The scatterplot analysis (Figure 9) showed high values of R for the three GIS methods as well as equations showing a similar constant error for the three methods (ranging from 6.6 to 8.2), and a different level of variable errors. In particular, for RDBM10, the variable error was close to 1.0 (almost negligible), while it was slightly bigger for the CDM method (ca. 0.9) and the biggest for the RDBM12 method (ca. 1.2).
3.2.3. Comparison of Tested Methods
In the presented research, all the GIS methods were useful in determining skidding area, particularly for winching in mountain conditions. GIS methods save time and make the job of estimating the accessibility area for different extraction methods easier in comparison with conducting field measurements.

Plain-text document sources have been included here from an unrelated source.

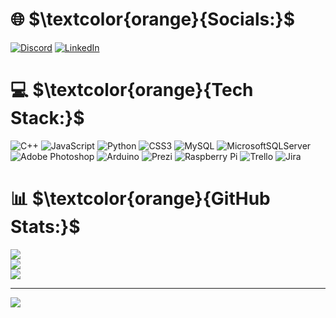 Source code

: # 🌐 $\textcolor{orange}{Socials:}$

[![Discord](https://img.shields.io/badge/Discord-%237289DA.svg?logo=discord&logoColor=white)](htttps://discord.gg/#7878) [![LinkedIn](https://img.shields.io/badge/LinkedIn-%230077B5.svg?logo=linkedin&logoColor=white)](https://linkedin.com/in/msegnana) 

# 💻 $\textcolor{orange}{Tech Stack:}$
![C++](https://img.shields.io/badge/c++-%2300599C.svg?style=for-the-badge&logo=c%2B%2B&logoColor=white) ![JavaScript](https://img.shields.io/badge/javascript-%23323330.svg?style=for-the-badge&logo=javascript&logoColor=%23F7DF1E) ![Python](https://img.shields.io/badge/python-3670A0?style=for-the-badge&logo=python&logoColor=ffdd54) ![CSS3](https://img.shields.io/badge/css3-%231572B6.svg?style=for-the-badge&logo=css3&logoColor=white) ![MySQL](https://img.shields.io/badge/mysql-%2300f.svg?style=for-the-badge&logo=mysql&logoColor=white) ![MicrosoftSQLServer](https://img.shields.io/badge/Microsoft%20SQL%20Sever-CC2927?style=for-the-badge&logo=microsoft%20sql%20server&logoColor=white) ![Adobe Photoshop](https://img.shields.io/badge/adobephotoshop-%2331A8FF.svg?style=for-the-badge&logo=adobephotoshop&logoColor=white) ![Arduino](https://img.shields.io/badge/-Arduino-00979D?style=for-the-badge&logo=Arduino&logoColor=white) ![Prezi](https://img.shields.io/badge/Prezi-%23000000.svg?style=for-the-badge&logo=Prezi&logoColor=white) ![Raspberry Pi](https://img.shields.io/badge/-RaspberryPi-C51A4A?style=for-the-badge&logo=Raspberry-Pi) ![Trello](https://img.shields.io/badge/Trello-%23026AA7.svg?style=for-the-badge&logo=Trello&logoColor=white) ![Jira](https://img.shields.io/badge/jira-%230A0FFF.svg?style=for-the-badge&logo=jira&logoColor=white)
# 📊 $\textcolor{orange}{GitHub Stats:}$
![](https://github-readme-stats.vercel.app/api?username=guelo2019&theme=dark&hide_border=true&include_all_commits=true&count_private=false)<br/>
![](https://github-readme-streak-stats.herokuapp.com/?user=guelo2019&theme=dark&hide_border=true)<br/>
![](https://github-readme-stats.vercel.app/api/top-langs/?username=guelo2019&theme=dark&hide_border=true&include_all_commits=true&count_private=false&layout=compact)

---
[![](https://visitcount.itsvg.in/api?id=guelo2019&icon=0&color=6)](https://visitcount.itsvg.in)

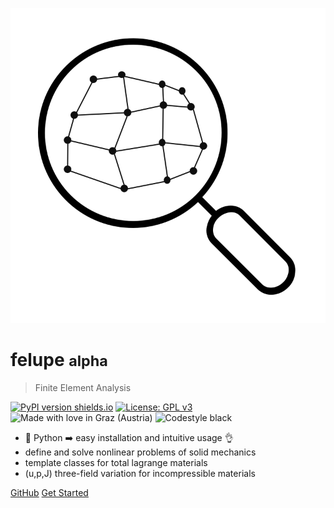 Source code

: ![logo](images/felupe_logo.svg)

# felupe <small>alpha</small>

> Finite Element Analysis

[![PyPI version shields.io](https://img.shields.io/pypi/v/felupe.svg)](https://pypi.python.org/pypi/felupe/) [![License: GPL v3](https://img.shields.io/badge/License-GPLv3-blue.svg)](https://www.gnu.org/licenses/gpl-3.0) ![Made with love in Graz (Austria)](https://madewithlove.now.sh/at?heart=true&colorB=%231f744f&text=Graz+%28Austria%29) ![Codestyle black](https://img.shields.io/badge/code%20style-black-black)

- :100: Python :arrow_right: easy installation and intuitive usage :ok_hand:
- define and solve nonlinear problems of solid mechanics
- template classes for total lagrange materials
- (u,p,J) three-field variation for incompressible materials

[GitHub](https://github.com/adtzlr/felupe)
[Get Started](#felupe)
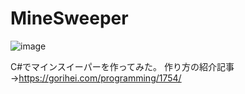 # MineSweeper

![image](https://user-images.githubusercontent.com/42645583/188525154-46c489c0-f834-4f37-8ad9-1e5fb3a72a4d.png)

C#でマインスイーパーを作ってみた。
作り方の紹介記事→https://gorihei.com/programming/1754/
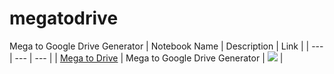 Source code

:# megatodrive
Mega to Google Drive Generator
| Notebook Name | Description | Link |
| --- | --- | --- |
| [Mega to Drive](https://github.com/sevunk/megatodrive) | Mega to Google Drive Generator | [![](https://img.shields.io/static/v1?message=Open%20in%20Colab&logo=googlecolab&labelColor=5c5c5c&color=0f80c1&label=%20&style=flat)](https://colab.research.google.com/github/sevunk/megatodrive/blob/main/megatodrive.ipynb) |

The analysis showed that, for the two areas, the errors had the same trend. A further comparison of the GIS methods (Figure 11) showed that statistical difference was present only between the GIS method, RDBM12, compared to the other two. In particular, RDBM12 showed the highest error, ranging from −13% to −33%, an overestimation of the distances calculated by the specific GIS method. The RDBM10 method was particularly accurate in the Fibbino area, where an error of only 6% was obtained (an underestimation of the distances), while the CDM was particularly accurate in the San Martino al Cimino area, where an error of only −8% was obtained (an overestimation of the distances). Statistically, the two GIS methods, RDBM10 and CDM, showed errors for the Fibbino area grouped as an average error of 7.7%, showing an underestimation of the distances calculated by the specific GIS methods. The same GIS methods for the San Martino al Cimino area showed errors grouped as an average error of −9.4%, showing an overestimation of the distances calculated.
4. Discussion
As also developed and found in other papers [32,33], using GIS for planning forest utilisation is less time-consuming and much cheaper in comparison with field measurements and working with a topographic map. They are particularly useful when it is necessary to decide which extraction method can be applied in mountain areas, especially when different extraction methods can be used. i.e., skidding or cable yarding.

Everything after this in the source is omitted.